The wizard for creating the data transfer has already adjusted the field for transformation accordingly so that a Groovy script can now be specified here as well. The transformation assigns data fields from the source to the data fields in the target. If you require your own IDs for the import, then this is point when these should be generated and assigned to the ID field. This isn't necessary in this example, meaning that the source and target fields can simply be assigned accordingly.

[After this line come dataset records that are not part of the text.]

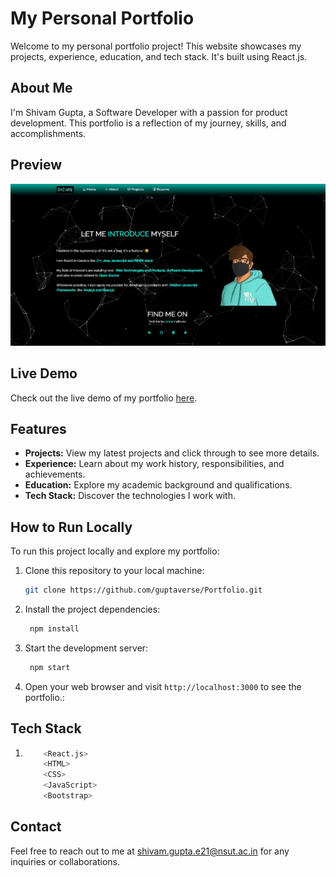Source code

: # My Personal Portfolio

Welcome to my personal portfolio project! This website showcases my projects, experience, education, and tech stack. It's built using React.js.

## About Me

I'm Shivam Gupta, a Software Developer with a passion for product development. This portfolio is a reflection of my journey, skills, and accomplishments.

## Preview

![Portfolio Screenshot](src/images/readme1.JPG)

## Live Demo

Check out the live demo of my portfolio [here](https://guptaverse.netlify.app/).

## Features

- **Projects:** View my latest projects and click through to see more details.
- **Experience:** Learn about my work history, responsibilities, and achievements.
- **Education:** Explore my academic background and qualifications.
- **Tech Stack:** Discover the technologies I work with.

## How to Run Locally

To run this project locally and explore my portfolio:

1. Clone this repository to your local machine:

   ```bash
   git clone https://github.com/guptaverse/Portfolio.git
   ```
2. Install the project dependencies:

   ```bash
    npm install
   ```

3. Start the development server:

   ```bash
    npm start
   ```

4. Open your web browser and visit ``` http://localhost:3000 ``` to see the portfolio.:


## Tech Stack

1. 
    ```bash
        <React.js>
        <HTML>
        <CSS>
        <JavaScript>
        <Bootstrap>
    ```


  
## Contact
Feel free to reach out to me at [shivam.gupta.e21@nsut.ac.in](mailto:shivam.gupta.e21@nsut.ac.in) for any inquiries or collaborations.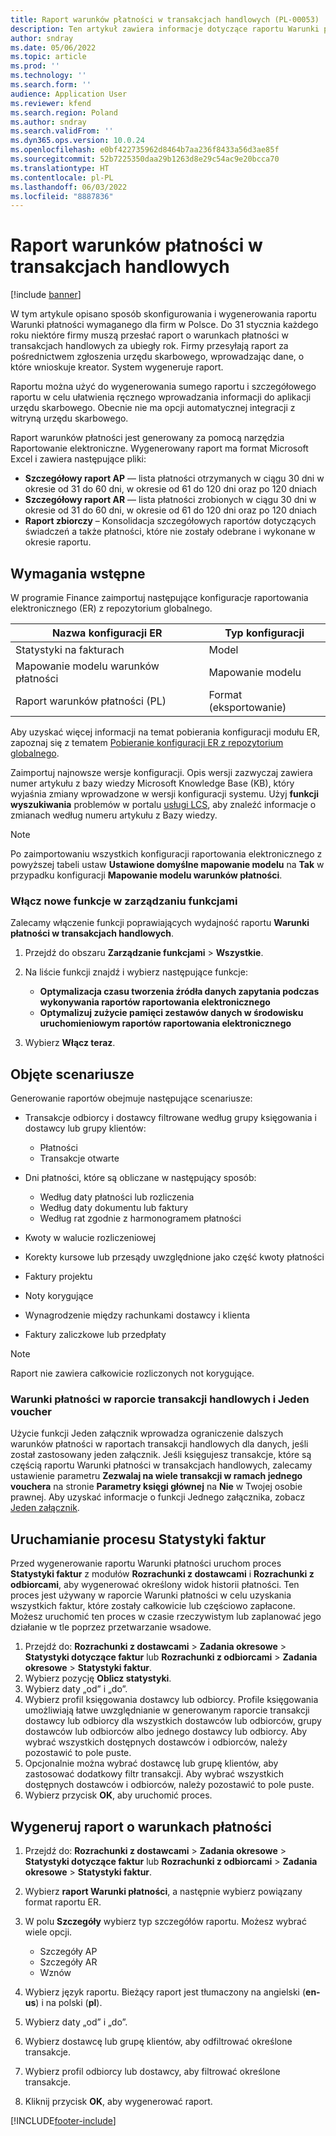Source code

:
 ```yaml
---
title: Raport warunków płatności w transakcjach handlowych (PL-00053)
description: Ten artykuł zawiera informacje dotyczące raportu Warunki płatności oraz informacje dotyczące jego konfigurowania i generowania.
author: sndray
ms.date: 05/06/2022
ms.topic: article
ms.prod: ''
ms.technology: ''
ms.search.form: ''
audience: Application User
ms.reviewer: kfend
ms.search.region: Poland
ms.author: sndray
ms.search.validFrom: ''
ms.dyn365.ops.version: 10.0.24
ms.openlocfilehash: e0bf422735962d8464b7aa236f8433a56d3ae85f
ms.sourcegitcommit: 52b7225350daa29b1263d8e29c54ac9e20bcca70
ms.translationtype: HT
ms.contentlocale: pl-PL
ms.lasthandoff: 06/03/2022
ms.locfileid: "8887836"
---
```

# <a name="payment-terms-in-commercial-transactions-report"></a>Raport warunków płatności w transakcjach handlowych

[!include [banner](../includes/banner.md)]

W tym artykule opisano sposób skonfigurowania i wygenerowania raportu Warunki płatności wymaganego dla firm w Polsce. Do 31 stycznia każdego roku niektóre firmy muszą przesłać raport o warunkach płatności w transakcjach handlowych za ubiegły rok. Firmy przesyłają raport za pośrednictwem zgłoszenia urzędu skarbowego, wprowadzając dane, o które wnioskuje kreator. System wygeneruje raport.

Raportu można użyć do wygenerowania sumego raportu i szczegółowego raportu w celu ułatwienia ręcznego wprowadzania informacji do aplikacji urzędu skarbowego. Obecnie nie ma opcji automatycznej integracji z witryną urzędu skarbowego.

Raport warunków płatności jest generowany za pomocą narzędzia Raportowanie elektroniczne. Wygenerowany raport ma format Microsoft Excel i zawiera następujące pliki:

- **Szczegółowy raport AP** — lista płatności otrzymanych w ciągu 30 dni w okresie od 31 do 60 dni, w okresie od 61 do 120 dni oraz po 120 dniach
- **Szczegółowy raport AR** — lista płatności zrobionych w ciągu 30 dni w okresie od 31 do 60 dni, w okresie od 61 do 120 dni oraz po 120 dniach
- **Raport zbiorczy** – Konsolidacja szczegółowych raportów dotyczących świadczeń a także płatności, które nie zostały odebrane i wykonane w okresie raportu.

## <a name="prerequisites"></a>Wymagania wstępne

W programie Finance zaimportuj następujące konfiguracje raportowania elektronicznego (ER) z repozytorium globalnego.

| Nazwa konfiguracji ER              | Typ konfiguracji |
|------------------------------------|--------------------|
| Statystyki na fakturach             | Model              |
| Mapowanie modelu warunków płatności        | Mapowanie modelu      |
| Raport warunków płatności (PL)          | Format (eksportowanie) |

Aby uzyskać więcej informacji na temat pobierania konfiguracji modułu ER, zapoznaj się z tematem [Pobieranie konfiguracji ER z repozytorium globalnego](../../fin-ops-core/dev-itpro/analytics/er-download-configurations-global-repo.md).

Zaimportuj najnowsze wersje konfiguracji. Opis wersji zazwyczaj zawiera numer artykułu z bazy wiedzy Microsoft Knowledge Base (KB), który wyjaśnia zmiany wprowadzone w wersji konfiguracji systemu. Użyj **funkcji wyszukiwania** problemów w portalu [usługi LCS](https://lcs.dynamics.com/v2), aby znaleźć informacje o zmianach według numeru artykułu z Bazy wiedzy.

> [!NOTE]
> Po zaimportowaniu wszystkich konfiguracji raportowania elektronicznego z powyższej tabeli ustaw **Ustawione domyślne mapowanie modelu** na **Tak** w przypadku konfiguracji **Mapowanie modelu warunków płatności**.

### <a name="enable-features-in-feature-management"></a>Włącz nowe funkcje w zarządzaniu funkcjami

Zalecamy włączenie funkcji poprawiających wydajność raportu **Warunki płatności w transakcjach handlowych**.

1. Przejdź do obszaru **Zarządzanie funkcjami** > **Wszystkie**.
2. Na liście funkcji znajdź i wybierz następujące funkcje:

    - **Optymalizacja czasu tworzenia źródła danych zapytania podczas wykonywania raportów raportowania elektronicznego**
    - **Optymalizuj zużycie pamięci zestawów danych w środowisku uruchomieniowym raportów raportowania elektronicznego**

3. Wybierz **Włącz teraz**.

## <a name="scenarios-covered"></a>Objęte scenariusze

Generowanie raportów obejmuje następujące scenariusze:

- Transakcje odbiorcy i dostawcy filtrowane według grupy księgowania i dostawcy lub grupy klientów:

    - Płatności
    - Transakcje otwarte

- Dni płatności, które są obliczane w następujący sposób:

    - Według daty płatności lub rozliczenia
    - Według daty dokumentu lub faktury
    - Według rat zgodnie z harmonogramem płatności

- Kwoty w walucie rozliczeniowej
- Korekty kursowe lub przesądy uwzględnione jako część kwoty płatności
- Faktury projektu
- Noty korygujące
- Wynagrodzenie między rachunkami dostawcy i klienta
- Faktury zaliczkowe lub przedpłaty

> [!NOTE]
> Raport nie zawiera całkowicie rozliczonych not korygujące.

### <a name="payment-terms-in-commercial-transactions-report-and-one-voucher"></a>Warunki płatności w raporcie transakcji handlowych i Jeden voucher

Użycie funkcji Jeden załącznik wprowadza ograniczenie dalszych warunków płatności w raportach transakcji handlowych dla danych, jeśli został zastosowany jeden załącznik. Jeśli księgujesz transakcje, które są częścią raportu Warunki płatności w transakcjach handlowych, zalecamy ustawienie parametru **Zezwalaj na wiele transakcji w ramach jednego vouchera** na stronie **Parametry księgi głównej** na **Nie** w Twojej osobie prawnej. Aby uzyskać informacje o funkcji Jednego załącznika, zobacz [Jeden załącznik](../general-ledger/one-voucher.md).

## <a name="run-the-statistics-on-invoices-process"></a>Uruchamianie procesu Statystyki faktur

Przed wygenerowanie raportu Warunki płatności uruchom proces **Statystyki faktur** z modułów **Rozrachunki z dostawcami** i **Rozrachunki z odbiorcami**, aby wygenerować określony widok historii płatności. Ten proces jest używany w raporcie Warunki płatności w celu uzyskania wszystkich faktur, które zostały całkowicie lub częściowo zapłacone. Możesz uruchomić ten proces w czasie rzeczywistym lub zaplanować jego działanie w tle poprzez przetwarzanie wsadowe.

1. Przejdź do: **Rozrachunki z dostawcami** \> **Zadania okresowe** \> **Statystyki dotyczące faktur** lub **Rozrachunki z odbiorcami** \> **Zadania okresowe** \> **Statystyki faktur**.
2. Wybierz pozycję **Oblicz statystyki**.
3. Wybierz daty „od” i „do”.
4. Wybierz profil księgowania dostawcy lub odbiorcy. Profile księgowania umożliwiają łatwe uwzględnianie w generowanym raporcie transakcji dostawcy lub odbiorcy dla wszystkich dostawców lub odbiorców, grupy dostawców lub odbiorców albo jednego dostawcy lub odbiorcy. Aby wybrać wszystkich dostępnych dostawców i odbiorców, należy pozostawić to pole puste.
5. Opcjonalnie można wybrać dostawcę lub grupę klientów, aby zastosować dodatkowy filtr transakcji. Aby wybrać wszystkich dostępnych dostawców i odbiorców, należy pozostawić to pole puste.
6. Wybierz przycisk **OK**, aby uruchomić proces.

## <a name="generate-a-payment-terms-report"></a>Wygeneruj raport o warunkach płatności

1. Przejdź do: **Rozrachunki z dostawcami** \> **Zadania okresowe** \> **Statystyki dotyczące faktur** lub **Rozrachunki z odbiorcami** \> **Zadania okresowe** \> **Statystyki faktur**.
2. Wybierz **raport Warunki płatności**, a następnie wybierz powiązany format raportu ER.
3. W polu **Szczegóły** wybierz typ szczegółów raportu. Możesz wybrać wiele opcji.

    - Szczegóły AP
    - Szczegóły AR
    - Wznów

4. Wybierz język raportu. Bieżący raport jest tłumaczony na angielski (**en-us**) i na polski (**pl**).
5. Wybierz daty „od” i „do”.
6. Wybierz dostawcę lub grupę klientów, aby odfiltrować określone transakcje.
7. Wybierz profil odbiorcy lub dostawcy, aby filtrować określone transakcje.
8. Kliknij przycisk **OK**, aby wygenerować raport.

[!INCLUDE[footer-include](../../includes/footer-banner.md)]

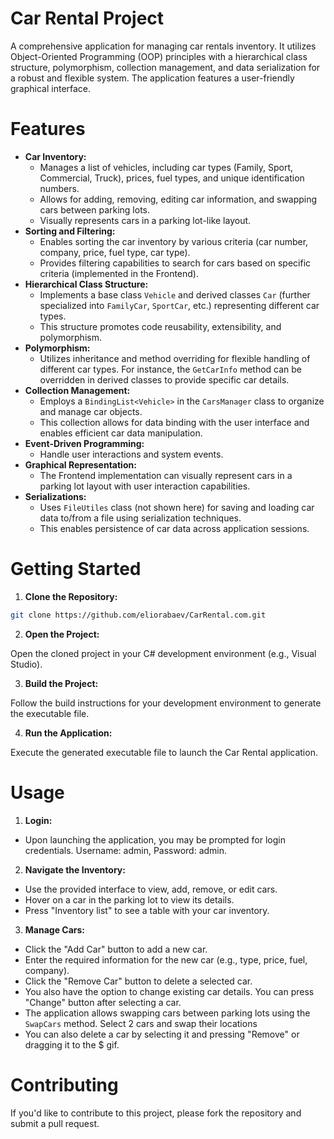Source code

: # Car Rental Project

A comprehensive application for managing car rentals inventory. It utilizes Object-Oriented Programming (OOP) principles with a hierarchical class structure, polymorphism, collection management, and data serialization for a robust and flexible system. The application features a user-friendly graphical interface.

# **Features**

* **Car Inventory:**
  - Manages a list of vehicles, including car types (Family, Sport, Commercial, Truck), prices, fuel types, and unique identification numbers.
  - Allows for adding, removing, editing car information, and swapping cars between parking lots.
  - Visually represents cars in a parking lot-like layout.
* **Sorting and Filtering:**
  - Enables sorting the car inventory by various criteria (car number, company, price, fuel type, car type).
  - Provides filtering capabilities to search for cars based on specific criteria (implemented in the Frontend).
* **Hierarchical Class Structure:**
  - Implements a base class `Vehicle` and derived classes `Car` (further specialized into `FamilyCar`, `SportCar`, etc.) representing different car types.
  - This structure promotes code reusability, extensibility, and polymorphism.
* **Polymorphism:**
  - Utilizes inheritance and method overriding for flexible handling of different car types. For instance, the `GetCarInfo` method can be overridden in derived classes to provide specific car details.
* **Collection Management:**
  - Employs a `BindingList<Vehicle>` in the `CarsManager` class to organize and manage car objects.
  - This collection allows for data binding with the user interface and enables efficient car data manipulation.
* **Event-Driven Programming:**
  - Handle user interactions and system events.
* **Graphical Representation:**
  - The Frontend implementation can visually represent cars in a parking lot layout with user interaction capabilities.
* **Serializations:**
  - Uses `FileUtiles` class (not shown here) for saving and loading car data to/from a file using serialization techniques.
  - This enables persistence of car data across application sessions.

# **Getting Started**

1. **Clone the Repository:**
  ``` bash
  git clone https://github.com/eliorabaev/CarRental.com.git
  ```
2. **Open the Project:**

Open the cloned project in your C# development environment (e.g., Visual Studio).

3. **Build the Project:**

Follow the build instructions for your development environment to generate the executable file.

4. **Run the Application:**

Execute the generated executable file to launch the Car Rental application.

# **Usage**

1. **Login:**
- Upon launching the application, you may be prompted for login credentials. Username: admin, Password: admin.

2. **Navigate the Inventory:**
- Use the provided interface to view, add, remove, or edit cars.
- Hover on a car in the parking lot to view its details.
- Press "Inventory list" to see a table with your car inventory.

3. **Manage Cars:**
- Click the "Add Car" button to add a new car.
- Enter the required information for the new car (e.g., type, price, fuel, company).
- Click the "Remove Car" button to delete a selected car.
- You also have the option to change existing car details. You can press "Change" button after selecting a car.
- The application allows swapping cars between parking lots using the `SwapCars` method. Select 2 cars and swap their locations
- You can also delete a car by selecting it and pressing "Remove" or dragging it to the $ gif.

# **Contributing**

If you'd like to contribute to this project, please fork the repository and submit a pull request.

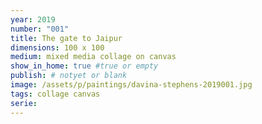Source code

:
 ```yaml
---
year: 2019
number: "001"
title: The gate to Jaipur
dimensions: 100 x 100
medium: mixed media collage on canvas
show_in_home: true #true or empty
publish: # notyet or blank
image: /assets/p/paintings/davina-stephens-2019001.jpg
tags: collage canvas
serie:
---
```


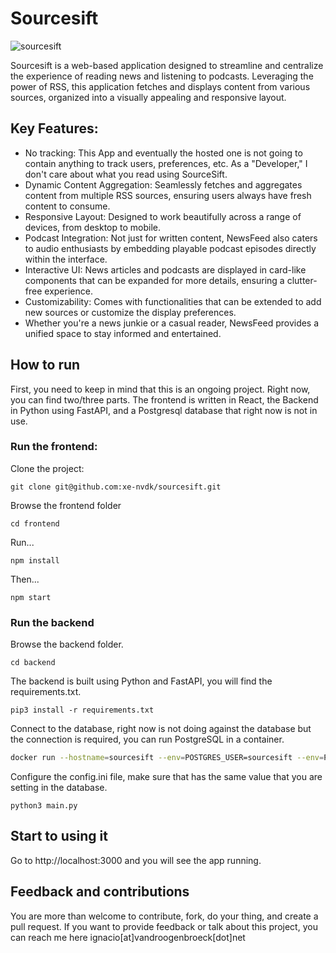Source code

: # Sourcesift

![sourcesift](https://github.com/xe-nvdk/sourcesift/assets/64545348/0083cd2e-2cb8-43bf-a93b-2ad7d37aea18)

Sourcesift is a web-based application designed to streamline and centralize the experience of reading news and listening to podcasts. Leveraging the power of RSS, this application fetches and displays content from various sources, organized into a visually appealing and responsive layout.

## Key Features:

* No tracking: This App and eventually the hosted one is not going to contain anything to track users, preferences, etc. As a "Developer," I don't care about what you read using SourceSift. 
* Dynamic Content Aggregation: Seamlessly fetches and aggregates content from multiple RSS sources, ensuring users always have fresh content to consume.
* Responsive Layout: Designed to work beautifully across a range of devices, from desktop to mobile.
* Podcast Integration: Not just for written content, NewsFeed also caters to audio enthusiasts by embedding playable podcast episodes directly within the interface.
* Interactive UI: News articles and podcasts are displayed in card-like components that can be expanded for more details, ensuring a clutter-free experience.
* Customizability: Comes with functionalities that can be extended to add new sources or customize the display preferences.
* Whether you're a news junkie or a casual reader, NewsFeed provides a unified space to stay informed and entertained.

## How to run

First, you need to keep in mind that this is an ongoing project. Right now, you can find two/three parts. The frontend is written in React, the Backend in Python using FastAPI, and a Postgresql database that right now is not in use.

### Run the frontend:

Clone the project:

```
git clone git@github.com:xe-nvdk/sourcesift.git
```

Browse the frontend folder

```
cd frontend
```

Run...

```
npm install
```

Then...

```
npm start
```

### Run the backend

Browse the backend folder. 

```
cd backend
```

The backend is built using Python and FastAPI, you will find the requirements.txt.

```
pip3 install -r requirements.txt
```

Connect to the database, right now is not doing against the database but the connection is required, you can run PostgreSQL in a container. 

```bash
docker run --hostname=sourcesift --env=POSTGRES_USER=sourcesift --env=POSTGRES_PASSWORD=sourcesift --env=POSTGRES_HOST_AUTH_METHOD=trust --env=POSTGRES_DB=sourcesift --env=PATH=/usr/local/sbin:/usr/local/bin:/usr/sbin:/usr/bin:/sbin:/bin:/usr/lib/postgresql/15/bin --env=GOSU_VERSION=1.14 --env=LANG=en_US.utf8 --env=PG_MAJOR=15 --env=PG_VERSION=15.1-1.pgdg110+1 --env=PGDATA=/var/lib/postgresql/data --volume=/var/lib/postgresql/data -p 5432:5432 --restart=no --runtime=runc -d postgres
```

Configure the config.ini file, make sure that has the same value that you are setting in the database. 

```
python3 main.py
```

## Start to using it

Go to http://localhost:3000 and you will see the app running. 

## Feedback and contributions

You are more than welcome to contribute, fork, do your thing, and create a pull request. If you want to provide feedback or talk about this project, you can reach me here ignacio[at]vandroogenbroeck[dot]net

Here is the Groovy script for the transformation:
g_destination.setValue("lid", g_source.getValue("lid"))
g_destination.setValue("luserid", g_source.getValue("luserid"))
g_destination.setValue("luseridinsert", g_source.getValue("luseridinsert"))
g_destination.setValue("dtinsert", g_source.getValue("dtinsert"))
g_destination.setValue("dtedit", g_source.getValue("dtedit"))
g_destination.setValue("str_title", g_source.getValue("str_title"))
If data isn't transferred, please check the use of upper and lower case in the Groovy script. Depending on the server type, the use of upper and lower case my need to be considered both in the formulation of the source as well as the transformation.